The missing items are the stick and gloves he used when he scored the winning goal in overtime Feb. 28 to give Canada a 3-2 win against the United States in the gold-medal game in Vancouver. He tossed them during the immediate celebration, and they were nowhere to be found when equipment was sorted a little later.
There are reports that one glove was recovered, but Crosby knows nothing about that. He got his mouth guard back and is using it in Penguins games.
Officials at Reebok, which has an endorsement deal with Crosby and supplies his hockey gear, said there will be no questions asked and the items will be returned to the Penguins center, although footage from that evening at Canada Hockey Place apparently is being used to help identify whoever might have had the equipment.

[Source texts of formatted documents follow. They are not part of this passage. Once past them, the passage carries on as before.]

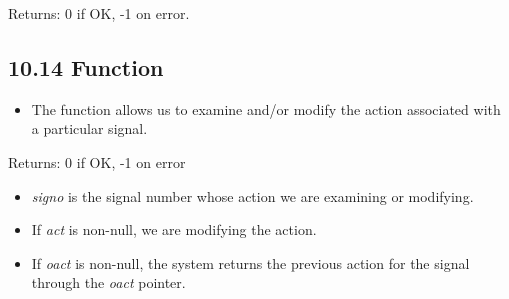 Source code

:\documentclass[]{article}
\begin{document}


Returns: 0 if OK, -1 on error.

\subsection*{10.14  Function}
\begin{itemize}
\item The  function allows us to examine and/or modify the
action associated with a particular signal.
\end{itemize}



Returns: 0 if OK, -1 on error

\begin{itemize}
\item \emph{signo} is the signal number whose action we are examining or
modifying.
\item If \emph{act} is non-null, we are modifying the action.
\item If \emph{oact} is non-null, the system returns the previous action for the
signal through the \emph{oact} pointer.
\end{itemize}
\end{document}
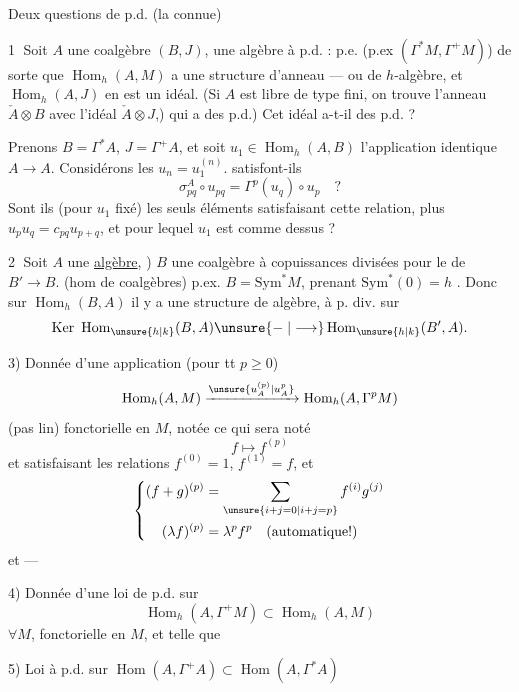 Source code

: Deux questions de p.d. (la  connue)

\textcircled{1} Soit $A$ une coalgèbre  $(B,J)$, une algèbre à p.d. : p.e. (p.ex $(\Gamma^*M,\Gamma^+M)$) de sorte que $\operatorname{Hom}_h(A,M)$ a une structure d’anneau --- ou de $h$-algèbre, et $\operatorname{Hom}_h(A,J)$ en est un idéal. (Si $A$ est libre de type fini, on trouve l’anneau $\check A\otimes B$ avec l’idéal $\check A\otimes J$,) qui a des p.d.) Cet idéal a-t-il des p.d. ?

 Prenons $B=\Gamma^*A$, $J=\Gamma^+A$, et soit $u_1\in\operatorname{Hom}_h(A,B)$ l’application identique $A\longrightarrow A$. Considérons les $u_n=u_1^{(n)}$. satisfont-ils
\[
\sigma_{pq}^A\circ u_{pq}=\Gamma^p(u_q)\circ u_p\quad ?
\]
Sont ils (pour $u_1$ fixé) les seuls éléments  satisfaisant cette relation, plus $u_pu_q=c_{pq}u_{p+q}$, et pour lequel $u_1$ est comme dessus ?

\textcircled{2} Soit $A$ une \uline{algèbre}, ) $B$ une coalgèbre à copuissances divisées pour le  de $B'\longrightarrow B$. (hom de coalgèbres) p.ex. $B=\mathrm{Sym}^*M$, prenant $\mathrm{Sym}^*(0)=h$ \unsure{---}. Donc sur $\operatorname{Hom}_h(B,A)$ il y a une structure de  algèbre, à p. div. sur
\[
\operatorname{Ker}\ \operatorname{Hom}_{\unsure{h|k}}(B,A)\unsure{\mathrel{-}|\longrightarrow}\operatorname{Hom}_{\unsure{h|k}}(B',A).
\]

3) Donnée d'une application (pour tt $p\geq0$)
\[
\operatorname{Hom}_h(A,M)\xrightarrow{\unsure{u_A^{(p)}|u_A^p}}\operatorname{Hom}_h(A,\Gamma^p M)
\]
(pas  lin) fonctorielle en $M$, notée
ce qui  sera noté
\[
f\longmapsto f^{(p)}
\]
et satisfaisant les relations $f^{(0)}=1$, $f^{(1)}=f$, et
\[
\left\{\begin{aligned}
(f+g)^{(p)}&=\sum_{\unsure{i+j=0|i+j=p}} f^{(i)}g^{(j)}\\
(\lambda f)^{(p)}&=\lambda^p f^p\quad\text{(automatique!)}
\end{aligned}\right.
\]
et ---

4) Donnée d'une loi de p.d. sur
\[
\operatorname{Hom}_h(A,\Gamma^+M)\subset\operatorname{Hom}_h(A,M)
\]
$\forall M$, fonctorielle en $M$, et telle que

5) Loi à p.d. sur $\operatorname{Hom}(A,\Gamma^+A)\subset\operatorname{Hom}(A,\Gamma^*A)$

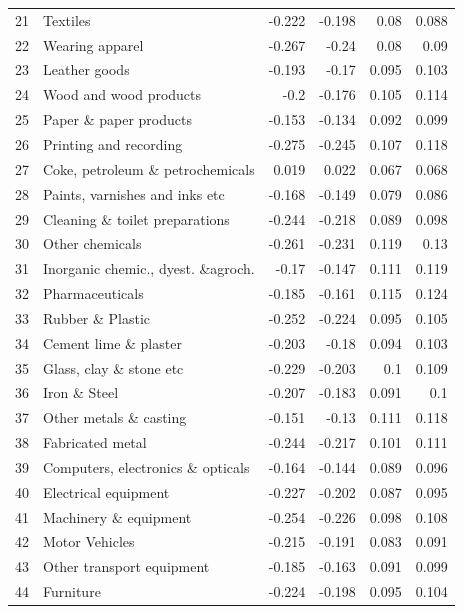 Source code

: \begin{longtable}{@{\extracolsep{\fill}}rlrrrr@{}}
    21    & Textiles & -0.222 & -0.198 & 0.08  & 0.088 \\
    22    & Wearing apparel & -0.267 & -0.24 & 0.08  & 0.09 \\
    23    & Leather goods & -0.193 & -0.17 & 0.095 & 0.103 \\
    24    & Wood and wood products & -0.2  & -0.176 & 0.105 & 0.114 \\
    25    & Paper \& paper products & -0.153 & -0.134 & 0.092 & 0.099 \\
    26    & Printing and recording & -0.275 & -0.245 & 0.107 & 0.118 \\
    27    & Coke, petroleum \& petrochemicals & 0.019 & 0.022 & 0.067 & 0.068 \\
    28    & Paints, varnishes and inks etc & -0.168 & -0.149 & 0.079 & 0.086 \\
    29    & Cleaning \& toilet preparations & -0.244 & -0.218 & 0.089 & 0.098 \\
    30    & Other chemicals & -0.261 & -0.231 & 0.119 & 0.13 \\
    31    & Inorganic chemic., dyest. \&agroch. & -0.17 & -0.147 & 0.111 & 0.119 \\
    32    & Pharmaceuticals & -0.185 & -0.161 & 0.115 & 0.124 \\
    33    & Rubber \& Plastic & -0.252 & -0.224 & 0.095 & 0.105 \\
    34    & Cement lime \& plaster & -0.203 & -0.18 & 0.094 & 0.103 \\
    35    & Glass, clay \& stone etc & -0.229 & -0.203 & 0.1   & 0.109 \\
    36    & Iron \& Steel & -0.207 & -0.183 & 0.091 & 0.1 \\
    37    & Other metals \& casting & -0.151 & -0.13 & 0.111 & 0.118 \\
    38    & Fabricated metal & -0.244 & -0.217 & 0.101 & 0.111 \\
    39    & Computers, electronics \& opticals & -0.164 & -0.144 & 0.089 & 0.096 \\
    40    & Electrical equipment & -0.227 & -0.202 & 0.087 & 0.095 \\
    41    & Machinery \& equipment & -0.254 & -0.226 & 0.098 & 0.108 \\
    42    & Motor Vehicles & -0.215 & -0.191 & 0.083 & 0.091 \\
    43    & Other transport equipment & -0.185 & -0.163 & 0.091 & 0.099 \\
    44    & Furniture & -0.224 & -0.198 & 0.095 & 0.104 \\

\end{longtable}
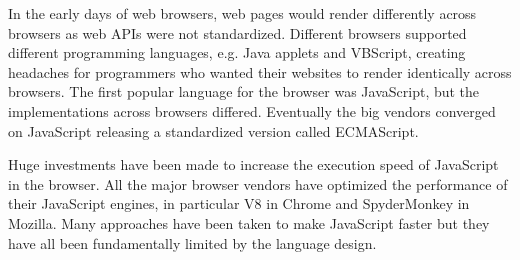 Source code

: \documentclass[11pt]{book}
\begin{document}








In the early days of web browsers, web pages would render differently across browsers as web APIs were not standardized. Different browsers supported different programming languages, e.g. Java applets and VBScript, creating headaches for programmers who wanted their websites to render identically across browsers. The first popular language for the browser was JavaScript, but the implementations across browsers differed. Eventually the big vendors converged on JavaScript releasing a standardized version called ECMAScript. 

Huge investments have been made to increase the execution speed of JavaScript in the browser. 
All the major browser vendors have optimized the performance of their JavaScript engines, in particular V8 in Chrome and SpyderMonkey in Mozilla. Many approaches have been taken to make JavaScript faster but they have all been fundamentally limited by the language design. 
\end{document}
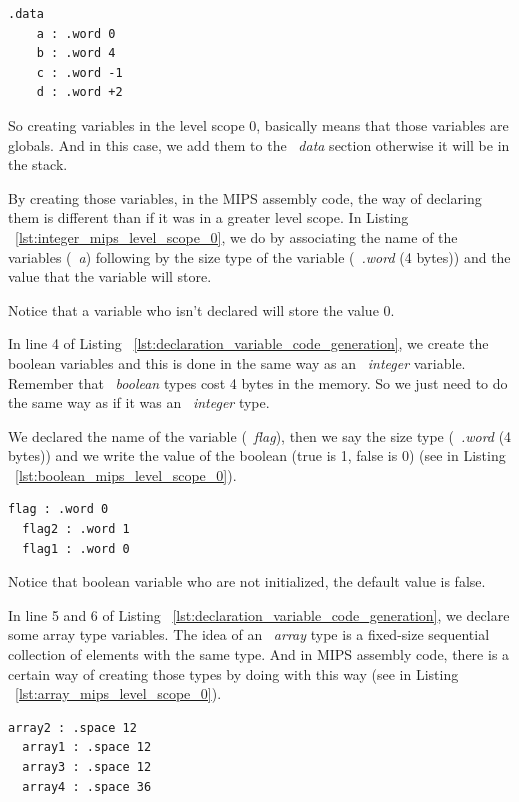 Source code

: \documentclass[
  oneside,
  11pt, a4paper,
  footinclude=true,
  headinclude=true,
  cleardoublepage=empty
]{scrbook}
\begin{document}
\begin{lstlisting}[caption={Code generation of integer variables in MIPS assembly code},label={lst:integer_mips_level_scope_0}]
  .data
	a : .word 0		
	b : .word 4	
	c : .word -1		
	d : .word +2		
\end{lstlisting}

So creating variables in the level scope 0, basically means that those variables are globals.
And in this case, we add them to the ~\textit{data} section otherwise it will be in the stack.

By creating those variables, in the MIPS assembly code, the way of declaring them is different than if it was in a greater level scope.
In Listing ~\ref{lst:integer_mips_level_scope_0}, we do by associating the name of the variables (~\textit{a}) following by the size type of the variable (~\textit{.word} (4 bytes)) and  the value that the variable will store.

Notice that a variable who isn't declared will store the value 0.

In line 4 of Listing ~\ref{lst:declaration_variable_code_generation}, we create the boolean variables and this is done in the same way as an ~\textit{integer} variable.
Remember that ~\textit{boolean} types cost 4 bytes in the memory. So we just need to do the same way as if it was an ~\textit{integer} type.

We declared the name of the variable (~\textit{flag}), then we say the size type (~\textit{.word} (4 bytes)) and we write the value of the boolean (true is 1, false is 0) (see in Listing ~\ref{lst:boolean_mips_level_scope_0}).

\begin{lstlisting}[caption={Code generation of boolean variables in MIPS assembly code},label={lst:boolean_mips_level_scope_0}]
  flag : .word 0		
  flag2 : .word 1		
  flag1 : .word 0		
\end{lstlisting}

Notice that boolean variable who are not initialized, the default value is false.

In line 5 and 6 of Listing ~\ref{lst:declaration_variable_code_generation}, we declare some array type variables.
The idea of an ~\textit{array} type is a fixed-size sequential collection of elements with the same type. 
And in MIPS assembly code, there is a certain way of creating those types by doing with this way (see in Listing ~\ref{lst:array_mips_level_scope_0}).

\begin{lstlisting}[caption={Code generation of array variables in MIPS assembly code},label={lst:array_mips_level_scope_0}]
  array2 : .space 12		
  array1 : .space 12		
  array3 : .space 12		
  array4 : .space 36		
\end{lstlisting}
\end{document}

While he is not bent on someone being punished for taking the gear, Crosby is eager to find it.
“They’re things that have meaning,” he said. “If somebody knows where it is, I’d definitely like to have it.”
He hasn’t decided what he will do with the items if they turn up. He has heard reports that the Hockey Hall of Fame would like them and said he might accommodate it with one or all of the missing pieces.
Crosby is incredibly fussy about his equipment, which is highly personalized by the time he uses it in games, so he doubts anyone could successfully replicate the items for the reward.
“If somebody can copy those, good luck,” he said.
Crosby had his jersey from the 2005 world junior tournament — where Canada won gold in Grand Forks, N.D. — stolen from his luggage. It later was returned.
“I don’t know if they realize the kind of attention it gets,” Crosby said of such stolen goods.
He guesses that if the idea is to sell the gear, “it would be done very privately, very discreetly.”